Embora tenha começado a dar
nas vistas, em 2002, com um romance tradicional, foi na escrita minimalista que
Luís Ene se tornou um verdadeiro mestre e «Guru de Algibeira» é disso um
perfeito exemplo. Mas mais pequenas histórias estão na calha para verem a luz
do dia nos próximos tempos e, depois de «arrumada a casa», é altura de partir
para novas aventuras, porque Luís Ene adora, acima de tudo, fazer experiências
com as palavras.
Texto: Daniel Pina | Fotografia: Daniel Pina
Foi no renovado Café Aliança, na Baixa de Faro, que
encontramos Luís Nogueira, ou Luís Ene, como é conhecido no mundo da escrita, a
escrevinhar no seu bloco de notas, enquanto ia bebericando um café. De longo
cabelo branco despenteado, pera branca e bigode grisalho, óculos de pensador,
t-shirt de espírito jovem, tem mesmo pinta de guru. E foi por causa do «Guru de
Algibeira» que nos abeiramos do autor que há cerca de 15 anos se tem dedicado a
um formato breve de escrita. Curiosamente, a sua entrada no mundo da literatura
deu-se com o romance «A Justa Medida», que venceu, inclusive, a primeira edição
do concurso «Novos Talentos», corria o ano de 2002.

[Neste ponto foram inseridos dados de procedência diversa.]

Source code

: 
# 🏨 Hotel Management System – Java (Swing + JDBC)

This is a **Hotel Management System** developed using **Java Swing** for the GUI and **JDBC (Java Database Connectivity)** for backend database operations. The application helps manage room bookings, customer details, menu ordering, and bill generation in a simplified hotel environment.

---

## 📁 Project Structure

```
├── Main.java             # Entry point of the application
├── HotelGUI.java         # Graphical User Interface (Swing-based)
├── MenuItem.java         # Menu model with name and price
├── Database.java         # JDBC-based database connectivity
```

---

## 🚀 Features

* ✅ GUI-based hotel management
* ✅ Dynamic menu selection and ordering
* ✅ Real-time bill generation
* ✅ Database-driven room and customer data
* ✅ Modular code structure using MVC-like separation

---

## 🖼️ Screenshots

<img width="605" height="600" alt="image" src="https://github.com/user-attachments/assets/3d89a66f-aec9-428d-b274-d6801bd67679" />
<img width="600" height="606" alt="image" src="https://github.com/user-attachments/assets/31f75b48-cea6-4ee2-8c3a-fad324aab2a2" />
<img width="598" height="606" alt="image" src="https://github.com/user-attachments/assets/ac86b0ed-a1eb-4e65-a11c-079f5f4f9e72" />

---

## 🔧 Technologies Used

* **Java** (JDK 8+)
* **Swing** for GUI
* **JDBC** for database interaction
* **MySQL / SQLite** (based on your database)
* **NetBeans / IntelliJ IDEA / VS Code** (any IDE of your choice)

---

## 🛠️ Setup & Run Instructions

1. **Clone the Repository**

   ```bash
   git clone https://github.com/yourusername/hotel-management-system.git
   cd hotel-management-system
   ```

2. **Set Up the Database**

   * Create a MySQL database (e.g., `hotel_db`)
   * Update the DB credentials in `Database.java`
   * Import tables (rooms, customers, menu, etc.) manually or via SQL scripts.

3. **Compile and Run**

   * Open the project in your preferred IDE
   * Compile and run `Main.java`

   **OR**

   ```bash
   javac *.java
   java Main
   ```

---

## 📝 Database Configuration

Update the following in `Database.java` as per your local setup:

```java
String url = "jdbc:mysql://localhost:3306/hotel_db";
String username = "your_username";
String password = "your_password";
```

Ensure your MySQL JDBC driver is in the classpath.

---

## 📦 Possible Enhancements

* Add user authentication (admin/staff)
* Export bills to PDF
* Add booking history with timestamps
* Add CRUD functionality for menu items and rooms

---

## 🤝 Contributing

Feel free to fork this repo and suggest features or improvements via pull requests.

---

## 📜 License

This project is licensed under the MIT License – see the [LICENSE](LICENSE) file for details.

Depois do livro ter sido publicado pela Porto Editora, Luís
Ene abraçou os blogues, um dos primeiros de Portugal a aderir a esta ferramenta
de comunicação, tendo criado o projeto literário «Mil e Uma Pequenas
Histórias». “Era uma espécie de diário, todos os dias escrevia uma pequena
história, mas mesmo pequena, podia ter três, quatro, cinco linhas, um
parágrafo. Levei dois anos e meio até chegar à 1001.ª história, mas cheguei”,
recorda, uma aventura que deu, depois, lugar a novo livro. “Hoje, utilizo o
Facebook não para colocar fotografias minhas, mas para partilhar textos diários,
sempre com um intuito literário. Este livro insere-se um pouco nessa linha,
alterei muitas coisas, até pensei em não o publicar, mas decidi ir para a
frente porque temos que mostrar aquilo que escrevemos. É essencial que os
livros cheguem aos leitores, não por vaidade, mas para que fiquem completos. Está
feito, está feito, deixa de ser meu e passa a ser dos leitores”, refere, com o
seu modo característico de falar.
Um livro que é anormalmente pequeno, reconhece Luís Ene, num
tamanho A6, mesmo de algibeira, com 64 textos, a que se somam outros 14 mais
reduzidos, quase frases, e que respondem a questões que o próprio se foi
colocando ao longo da vida. “Estão numa determinada ordem, mas aconselho que a
leitura seja aleatória. A ideia é as pessoas fazerem uma pergunta – não se vão
ganhar o totoloto ou se vão ser felizes com as atuais namoradas –, abrirem o
livro numa página qualquer e tentar ver se dali ressalta alguma sabedoria”,
indica, um género dos famosos bolinhos da sorte chineses que dão dicas cuja interpretação
varia de pessoa para pessoa. “O que está no livro são coisas que toda a gente
sabe e sente, mas que nem todos conseguem exprimir por palavras e eu tenho essa
facilidade. Aliás, o primeiro título que tinha pensado era «O que eu não
consigo explicar, posso sempre escrever». Escrever é algo que me traz alguma
paz, sentido e orientação no dia-a-dia”.
Engane-se, porém, quem pensa que escrever pequenas histórias
é fácil, do mesmo modo que colocar no papel os pensamentos do quotidiano não
está ao alcance de qualquer um. Luís Ene considera, contudo, que tudo é
relativo e recorda a experiência do «Mil e Uma Pequenas Histórias». “Escrevendo
uma pequena história por dia, ao fim de dois anos e meio tinha 1001 histórias,
o que dava umas 500 páginas. Se fizeres uma página por dia, tens 365 no fim do
ano, é uma questão de não teres medo de avançar. Gostava de voltar aos
romances, mas isso exige muito tempo e concentração. Não consigo estar a
escrever, ir fazer outra coisa durante três dias, e depois regressar ao livro,
já não estou sintonizado”, admite o entrevistado.